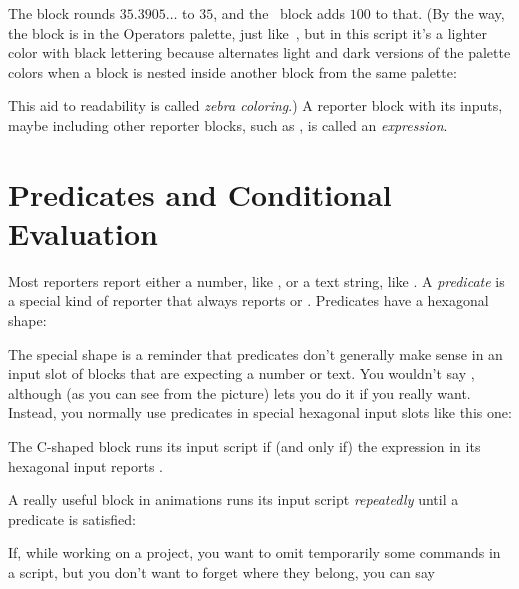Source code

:\documentclass{report}
\begin{document}
The  block rounds $35.3905\ldots$ to $35$, and the \code{+}~block adds $100$ to that. (By the way, the  block is in the Operators palette, just like~\code{+}, but in this script it's a lighter color with black lettering because \Snap{} alternates light and dark versions of the palette colors when a block is nested inside another block from the same palette:\nopagebreak


This aid to readability is called \emph{zebra coloring}.) A reporter block with its inputs, maybe including other reporter blocks, such as , is called an \emph{expression}.

\section{Predicates and Conditional Evaluation}

Most reporters report either a number, like , or a text string, like . A \emph{predicate} is a special kind of reporter that always reports  or . Predicates have a hexagonal shape:\nopagebreak


The special shape is a reminder that predicates don't generally make sense in an input slot of blocks that are expecting a number or text. You wouldn't say , although (as you can see from the picture) \Snap{} lets you do it if you really want. Instead, you normally use predicates in special hexagonal input slots like this one:\nopagebreak


The C-shaped  block runs its input script if (and only if) the expression in its hexagonal input reports .\nopagebreak


A really useful block in animations runs its input script \emph{repeatedly} until a predicate is satisfied:\nopagebreak


If, while working on a project, you want to omit temporarily some commands in a script, but you don't want to forget where they belong, you can say\nopagebreak

\end{document}
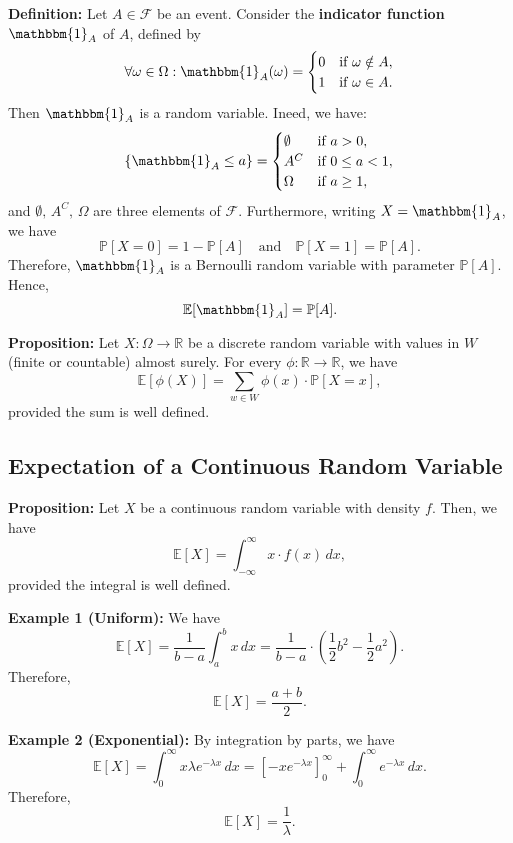 \documentclass[a4paper]{extarticle}
\begin{document}
\textbf{Definition:} Let \(A \in \mathcal{F}\) be an event. Consider the \textbf{indicator function} \(\mathbbm{1}_A\) of \(A\), defined by
\[
    \forall \omega \in \Omega : \mathbbm{1}_A(\omega) = \begin{cases}
        0 & \text{if } \omega \notin A,\\
        1 & \text{if } \omega \in A.
    \end{cases}
\]
Then \(\mathbbm{1}_A\) is a random variable. Ineed, we have:
\[
    \{\mathbbm{1}_A \leq a\} = \begin{cases}
        \emptyset & \text{if } a > 0,\\
        A^C & \text{if } 0 \leq a < 1,\\
        \Omega & \text{if }a \geq 1,
    \end{cases}
\]
and \(\emptyset, \, A^C, \, \Omega\) are three elements of \(\mathcal{F}\). Furthermore, writing \(X = \mathbbm{1}_A\), we have
\[
    \mathbb{P}[X = 0] = 1 - \mathbb{P}[A] \quad \text{and} \quad \mathbb{P}[X = 1] = \mathbb{P}[A].
\]
Therefore, \(\mathbbm{1}_A\) is a Bernoulli random variable with parameter \(\mathbb{P}[A]\). Hence,
\[
    \mathbb{E}[\mathbbm{1}_A] = \mathbb{P}[A].
\]

\begin{cbox}
    \textbf{Proposition:} Let \(X : \Omega \to \mathbb{R}\) be a discrete random variable with values in \(W\) (finite or countable) almost surely. For every \(\phi : \mathbb{R} \to \mathbb{R}\), we have
    \[
        \mathbb{E}[\phi(X)] = \sum_{w \in W} \phi(x) \cdot \mathbb{P}[X = x],
    \]
    provided the sum is well defined.
\end{cbox}

\subsection{Expectation of a Continuous Random Variable}

\begin{cbox}
    \textbf{Proposition:} Let \(X\) be a continuous random variable with density \(f\). Then, we have
    \[
        \mathbb{E}[X] = \int_{-\infty}^{\infty} x \cdot f(x) \, dx,
    \]
    provided the integral is well defined.
\end{cbox}

\begin{ebox}
    \textbf{Example 1 (Uniform):} We have
    \[
        \mathbb{E}[X] = \frac{1}{b-a} \int_a^b x \, dx = \frac{1}{b - a} \cdot (\frac{1}{2} b^2 - \frac{1}{2}a^2).
    \]
    Therefore,
    \[
        \mathbb{E}[X] = \frac{a + b}{2}.
    \]

    \textbf{Example 2 (Exponential):} By integration by parts, we have
    \[
        \mathbb{E}[X] = \int_0^{\infty} x \lambda e^{- \lambda x} \, dx = [-xe^{- \lambda x}]_0^{\infty} + \int_0^{\infty} e^{- \lambda x} \, dx.
    \]
    Therefore,
    \[
        \mathbb{E}[X] = \frac{1}{\lambda}.
    \]
\end{ebox}
\end{document}
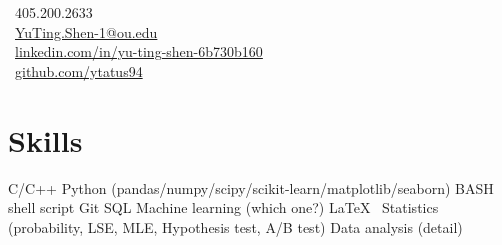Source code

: \documentclass[letterpaper]{deedy-resume-openfont}
\begin{document}
%
%
\lastupdated

%
%

{
    \faPhone \ 405.200.2633\\
    \faEnvelope \ \href{mailto:YuTing.Shen-1@ou.edu}{YuTing.Shen-1@ou.edu}\\
    \faLinkedinSquare \ \href{https://www.linkedin.com/in/yu-ting-shen-6b730b160/}{linkedin.com/in/yu-ting-shen-6b730b160}\\
    \faGithub \ \href{https://github.com/ytatus94}{github.com/ytatus94}
}




\section{Skills}
\raggedright{
	C/C++ \textbullet{}
	Python (pandas/numpy/scipy/scikit-learn/matplotlib/seaborn) \textbullet{}
	BASH shell script \textbullet{}
	Git \textbullet{}
	SQL \textbullet{}
	Machine learning (which one?) \textbullet{} 
	\LaTeX\ \textbullet{}
	Statistics (probability, LSE, MLE, Hypothesis test, A/B test) \textbullet{}
	Data analysis (detail) \textbullet{}
}
\sectionsep
\end{document}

## Exercise directions
If the word "script" is on a line above, return that line.

## Response
The  block rounds $35.3905\ldots$ to $35$, and the \code{+}~block adds $100$ to that. (By the way, the  block is in the Operators palette, just like~\code{+}, but in this script it's a lighter color with black lettering because \Snap{} alternates light and dark versions of the palette colors when a block is nested inside another block from the same palette:\nopagebreak
The C-shaped  block runs its input script if (and only if) the expression in its hexagonal input reports .\nopagebreak
A really useful block in animations runs its input script \emph{repeatedly} until a predicate is satisfied:\nopagebreak
If, while working on a project, you want to omit temporarily some commands in a script, but you don't want to forget where they belong, you can say\nopagebreak
	BASH shell script \textbullet{}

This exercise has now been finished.